(Stored dataset items)
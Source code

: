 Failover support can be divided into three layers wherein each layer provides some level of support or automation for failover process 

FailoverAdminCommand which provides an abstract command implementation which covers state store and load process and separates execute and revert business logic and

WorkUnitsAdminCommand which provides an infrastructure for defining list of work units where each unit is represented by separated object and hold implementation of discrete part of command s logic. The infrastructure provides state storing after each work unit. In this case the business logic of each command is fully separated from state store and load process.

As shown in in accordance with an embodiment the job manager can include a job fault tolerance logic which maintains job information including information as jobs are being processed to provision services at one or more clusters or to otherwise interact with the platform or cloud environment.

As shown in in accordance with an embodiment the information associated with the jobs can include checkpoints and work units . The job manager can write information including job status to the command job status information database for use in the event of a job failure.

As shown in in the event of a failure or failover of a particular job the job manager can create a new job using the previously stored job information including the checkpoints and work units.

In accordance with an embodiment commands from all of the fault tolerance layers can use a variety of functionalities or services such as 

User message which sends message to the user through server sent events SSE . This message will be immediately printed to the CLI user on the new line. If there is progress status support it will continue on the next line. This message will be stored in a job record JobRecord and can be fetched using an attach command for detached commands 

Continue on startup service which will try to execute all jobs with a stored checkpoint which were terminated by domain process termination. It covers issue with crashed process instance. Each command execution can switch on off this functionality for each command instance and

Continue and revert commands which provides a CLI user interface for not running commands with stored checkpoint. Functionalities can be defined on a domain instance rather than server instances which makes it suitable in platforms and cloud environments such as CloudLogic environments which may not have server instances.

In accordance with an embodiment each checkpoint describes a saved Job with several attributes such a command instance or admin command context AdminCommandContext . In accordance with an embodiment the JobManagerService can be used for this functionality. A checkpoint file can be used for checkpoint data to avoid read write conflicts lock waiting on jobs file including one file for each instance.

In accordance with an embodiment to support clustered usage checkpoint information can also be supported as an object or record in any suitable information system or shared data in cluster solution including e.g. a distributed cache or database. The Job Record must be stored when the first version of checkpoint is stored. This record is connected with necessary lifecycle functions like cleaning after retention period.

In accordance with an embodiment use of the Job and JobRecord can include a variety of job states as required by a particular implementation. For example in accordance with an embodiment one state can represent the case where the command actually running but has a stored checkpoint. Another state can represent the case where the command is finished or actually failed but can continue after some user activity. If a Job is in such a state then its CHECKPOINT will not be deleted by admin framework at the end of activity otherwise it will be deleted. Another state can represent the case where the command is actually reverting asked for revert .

#### TASK ITEM
The word "implementation" may appear in lines of the entries. State how many lines hold it, as a number alone.

#### THE COMPLETED TASK
3